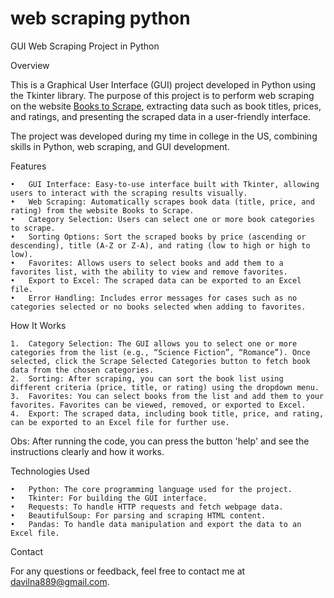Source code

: # web scraping python
GUI Web Scraping Project in Python

Overview

This is a Graphical User Interface (GUI) project developed in Python using the Tkinter library. The purpose of this project is to perform web scraping on the website [Books to Scrape](http://books.toscrape.com), extracting data such as book titles, prices, and ratings, and presenting the scraped data in a user-friendly interface.

The project was developed during my time in college in the US, combining skills in Python, web scraping, and GUI development.

Features

	•	GUI Interface: Easy-to-use interface built with Tkinter, allowing users to interact with the scraping results visually.
	•	Web Scraping: Automatically scrapes book data (title, price, and rating) from the website Books to Scrape.
	•	Category Selection: Users can select one or more book categories to scrape.
	•	Sorting Options: Sort the scraped books by price (ascending or descending), title (A-Z or Z-A), and rating (low to high or high to low).
	•	Favorites: Allows users to select books and add them to a favorites list, with the ability to view and remove favorites.
	•	Export to Excel: The scraped data can be exported to an Excel file.
	•	Error Handling: Includes error messages for cases such as no categories selected or no books selected when adding to favorites.

How It Works

	1.	Category Selection: The GUI allows you to select one or more categories from the list (e.g., “Science Fiction”, “Romance”). Once selected, click the Scrape Selected Categories button to fetch book data from the chosen categories.
	2.	Sorting: After scraping, you can sort the book list using different criteria (price, title, or rating) using the dropdown menu.
	3.	Favorites: You can select books from the list and add them to your favorites. Favorites can be viewed, removed, or exported to Excel.
	4.	Export: The scraped data, including book title, price, and rating, can be exported to an Excel file for further use.

Obs: After running the code, you can press the button 'help' and see the instructions clearly and how it works.

Technologies Used

	•	Python: The core programming language used for the project.
	•	Tkinter: For building the GUI interface.
	•	Requests: To handle HTTP requests and fetch webpage data.
	•	BeautifulSoup: For parsing and scraping HTML content.
	•	Pandas: To handle data manipulation and export the data to an Excel file.

Contact

For any questions or feedback, feel free to contact me at [davilna889@gmail.com](mailto:davilna889@gmail.com).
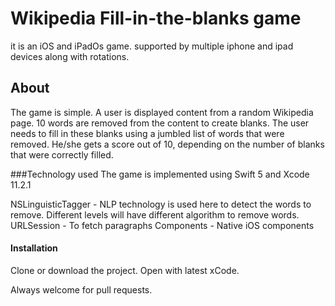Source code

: # Wikipedia Fill-in-the-blanks game
it is an iOS and iPadOs game. supported by multiple iphone and ipad devices along with rotations.

## About
The game is simple. A user is displayed content from a random Wikipedia page. 
10 words are removed from the content to create blanks. 
The user needs to fill in these blanks using a jumbled list of words that were removed. 
He/she gets a score out of 10, depending on the number of blanks that were correctly filled.

###Technology used
The game is implemented using Swift 5 and Xcode 11.2.1

NSLinguisticTagger - NLP technology is used here to detect the words to remove. Different levels will have different algorithm
to remove words.
URLSession - To fetch paragraphs
Components - Native iOS components

#### Installation
Clone or download the project. Open with latest xCode.

Always welcome for pull requests.

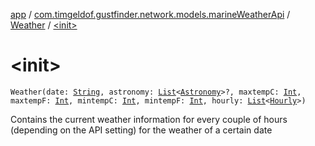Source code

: [app](../../index.md) / [com.timgeldof.gustfinder.network.models.marineWeatherApi](../index.md) / [Weather](index.md) / [&lt;init&gt;](./-init-.md)

# &lt;init&gt;

`Weather(date: `[`String`](https://kotlinlang.org/api/latest/jvm/stdlib/kotlin/-string/index.html)`, astronomy: `[`List`](https://kotlinlang.org/api/latest/jvm/stdlib/kotlin.collections/-list/index.html)`<`[`Astronomy`](../-astronomy/index.md)`>?, maxtempC: `[`Int`](https://kotlinlang.org/api/latest/jvm/stdlib/kotlin/-int/index.html)`, maxtempF: `[`Int`](https://kotlinlang.org/api/latest/jvm/stdlib/kotlin/-int/index.html)`, mintempC: `[`Int`](https://kotlinlang.org/api/latest/jvm/stdlib/kotlin/-int/index.html)`, mintempF: `[`Int`](https://kotlinlang.org/api/latest/jvm/stdlib/kotlin/-int/index.html)`, hourly: `[`List`](https://kotlinlang.org/api/latest/jvm/stdlib/kotlin.collections/-list/index.html)`<`[`Hourly`](../-hourly/index.md)`>)`

Contains the current weather information for every couple of hours (depending on the API setting) for the weather of a certain date

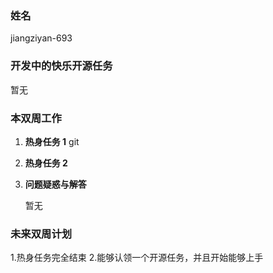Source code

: ### 姓名

jiangziyan-693

### 开发中的快乐开源任务

暂无
### 本双周工作

1. **热身任务 1**
git

2. **热身任务 2**


3. **问题疑惑与解答**

   暂无

### 未来双周计划

1.热身任务完全结束
2.能够认领一个开源任务，并且开始能够上手
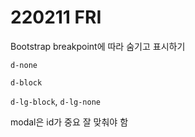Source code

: # 220211 FRI



Bootstrap breakpoint에 따라 숨기고 표시하기

`d-none`

`d-block`

`d-lg-block`, `d-lg-none`



modal은 id가 중요 잘 맞춰야 함
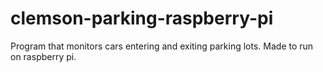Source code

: # clemson-parking-raspberry-pi
Program that monitors cars entering and exiting parking lots. Made to run on raspberry pi.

□ □ □ □

### TASK STATEMENT:
Could you write the entries out again exactly, without their pictures?

### EXERCISE ANSWER:
Source code

: # web scraping python
GUI Web Scraping Project in Python

Overview

This is a Graphical User Interface (GUI) project developed in Python using the Tkinter library. The purpose of this project is to perform web scraping on the website [Books to Scrape](http://books.toscrape.com), extracting data such as book titles, prices, and ratings, and presenting the scraped data in a user-friendly interface.

The project was developed during my time in college in the US, combining skills in Python, web scraping, and GUI development.

Features

	•	GUI Interface: Easy-to-use interface built with Tkinter, allowing users to interact with the scraping results visually.
	•	Web Scraping: Automatically scrapes book data (title, price, and rating) from the website Books to Scrape.
	•	Category Selection: Users can select one or more book categories to scrape.
	•	Sorting Options: Sort the scraped books by price (ascending or descending), title (A-Z or Z-A), and rating (low to high or high to low).
	•	Favorites: Allows users to select books and add them to a favorites list, with the ability to view and remove favorites.
	•	Export to Excel: The scraped data can be exported to an Excel file.
	•	Error Handling: Includes error messages for cases such as no categories selected or no books selected when adding to favorites.

How It Works

	1.	Category Selection: The GUI allows you to select one or more categories from the list (e.g., “Science Fiction”, “Romance”). Once selected, click the Scrape Selected Categories button to fetch book data from the chosen categories.
	2.	Sorting: After scraping, you can sort the book list using different criteria (price, title, or rating) using the dropdown menu.
	3.	Favorites: You can select books from the list and add them to your favorites. Favorites can be viewed, removed, or exported to Excel.
	4.	Export: The scraped data, including book title, price, and rating, can be exported to an Excel file for further use.

Obs: After running the code, you can press the button 'help' and see the instructions clearly and how it works.

Technologies Used

	•	Python: The core programming language used for the project.
	•	Tkinter: For building the GUI interface.
	•	Requests: To handle HTTP requests and fetch webpage data.
	•	BeautifulSoup: For parsing and scraping HTML content.
	•	Pandas: To handle data manipulation and export the data to an Excel file.

Contact

For any questions or feedback, feel free to contact me at [davilna889@gmail.com](mailto:davilna889@gmail.com).
Source code

: # Wikipedia Fill-in-the-blanks game
it is an iOS and iPadOs game. supported by multiple iphone and ipad devices along with rotations.

## About
The game is simple. A user is displayed content from a random Wikipedia page. 
10 words are removed from the content to create blanks. 
The user needs to fill in these blanks using a jumbled list of words that were removed. 
He/she gets a score out of 10, depending on the number of blanks that were correctly filled.

###Technology used
The game is implemented using Swift 5 and Xcode 11.2.1

NSLinguisticTagger - NLP technology is used here to detect the words to remove. Different levels will have different algorithm
to remove words.
URLSession - To fetch paragraphs
Components - Native iOS components

#### Installation
Clone or download the project. Open with latest xCode.

Always welcome for pull requests.

Source code

: [app](../../index.md) / [com.timgeldof.gustfinder.network.models.marineWeatherApi](../index.md) / [Weather](index.md) / [&lt;init&gt;](./-init-.md)

# &lt;init&gt;

`Weather(date: `[`String`](https://kotlinlang.org/api/latest/jvm/stdlib/kotlin/-string/index.html)`, astronomy: `[`List`](https://kotlinlang.org/api/latest/jvm/stdlib/kotlin.collections/-list/index.html)`<`[`Astronomy`](../-astronomy/index.md)`>?, maxtempC: `[`Int`](https://kotlinlang.org/api/latest/jvm/stdlib/kotlin/-int/index.html)`, maxtempF: `[`Int`](https://kotlinlang.org/api/latest/jvm/stdlib/kotlin/-int/index.html)`, mintempC: `[`Int`](https://kotlinlang.org/api/latest/jvm/stdlib/kotlin/-int/index.html)`, mintempF: `[`Int`](https://kotlinlang.org/api/latest/jvm/stdlib/kotlin/-int/index.html)`, hourly: `[`List`](https://kotlinlang.org/api/latest/jvm/stdlib/kotlin.collections/-list/index.html)`<`[`Hourly`](../-hourly/index.md)`>)`

Contains the current weather information for every couple of hours (depending on the API setting) for the weather of a certain date

Source code

: ### 姓名

jiangziyan-693

### 开发中的快乐开源任务

暂无
### 本双周工作

1. **热身任务 1**
git

2. **热身任务 2**


3. **问题疑惑与解答**

   暂无

### 未来双周计划

1.热身任务完全结束
2.能够认领一个开源任务，并且开始能够上手
Source code

: # 220211 FRI



Bootstrap breakpoint에 따라 숨기고 표시하기

`d-none`

`d-block`

`d-lg-block`, `d-lg-none`



modal은 id가 중요 잘 맞춰야 함
Source code

: # clemson-parking-raspberry-pi
Program that monitors cars entering and exiting parking lots. Made to run on raspberry pi.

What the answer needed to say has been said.